Norway Spruce in a Maine forest
Norway Spruce, photographed in a Maine forest

Starting soon, you’ll see a new species of domestic milled lumber come onto the market for the first time in at least 75 years. Researchers, regulators, and industry officials won approval on Oct. 20 for the use of Norway spruce as a species for construction.

Initially brought to America a century ago by Nordic immigrants, most of today’s estimated 2.1 billion board-feet of standing Norway spruce timber was planted in the 1930s by the Civilian Conservation Corps (CCC), a Depression-era federal agency, to provide ground cover on abandoned farms. Norway spruce can be found in 13 states, but about half is in New York state. It's known for its drooping shape and its frequent use as the Christmas tree that's brought to New York's Rockefeller Center.

Once milled, Norway spruce so closely resembles eastern North America’s white spruce that it was incorporated into the collection of species that gets the SPFs (Spruce Pine Fir south) designation. The addition of Norway spruce probably won’t lead to cheaper lumber, but it will give Eastern mills a bigger selection of fiber.

Boards milled from Eastern spruce (top) and Norway spruce (bottom)
Boards milled from Eastern spruce (top) and Norway spruce (bottom)

“There are some mills that cannot wait” to begin working with Norway spruce, says Jeff Easterling, president of the Northeastern Lumber Manufacturers Association and a key figure in the certification effort.
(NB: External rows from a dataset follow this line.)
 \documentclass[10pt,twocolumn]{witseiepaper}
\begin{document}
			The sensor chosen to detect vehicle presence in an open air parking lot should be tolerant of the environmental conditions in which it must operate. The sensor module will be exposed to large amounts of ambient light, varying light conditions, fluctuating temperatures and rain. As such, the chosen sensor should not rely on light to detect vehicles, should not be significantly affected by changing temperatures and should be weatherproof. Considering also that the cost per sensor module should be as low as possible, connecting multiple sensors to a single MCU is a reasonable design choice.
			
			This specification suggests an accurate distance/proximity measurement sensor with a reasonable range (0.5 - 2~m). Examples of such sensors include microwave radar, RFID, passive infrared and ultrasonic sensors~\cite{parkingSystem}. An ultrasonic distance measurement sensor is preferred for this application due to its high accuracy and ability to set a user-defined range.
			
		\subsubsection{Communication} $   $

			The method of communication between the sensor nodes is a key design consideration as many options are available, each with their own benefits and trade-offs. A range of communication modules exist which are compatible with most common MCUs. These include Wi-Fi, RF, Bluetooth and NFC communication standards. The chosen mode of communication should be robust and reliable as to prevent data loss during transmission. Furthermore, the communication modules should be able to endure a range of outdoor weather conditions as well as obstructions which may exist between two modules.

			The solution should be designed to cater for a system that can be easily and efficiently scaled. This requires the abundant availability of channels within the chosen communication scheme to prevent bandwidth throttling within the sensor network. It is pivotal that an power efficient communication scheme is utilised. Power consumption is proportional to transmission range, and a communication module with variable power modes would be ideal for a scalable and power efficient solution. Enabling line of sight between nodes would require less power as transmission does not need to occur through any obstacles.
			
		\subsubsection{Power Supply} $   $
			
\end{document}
He estimates that the Spruce pine timberlands will increase the resources for producing SPFs in the Northeast by 5% to 10%, and he notes it’s all “plantation stock”—wood grown on level land and thus relatively easy to cut.

New York doesn’t have any dimensional lumber mills, Easterling says, so it’s likely that Norway spruce logs will be trucked to New England. That’s a nice benefit for the region’s mills, as it provides backhaul opportunities for trucks that carry lumber out of New England and often return empty.

The project carries special meaning for Easterling for two reasons. The first is that his grandfather worked on CCC crews in Arkansas. “It was something done in the ’30s in which they were just planting trees,” he says of the CCC crews that put in the Norway spruce. “Little did they know then the significance of what they had done.”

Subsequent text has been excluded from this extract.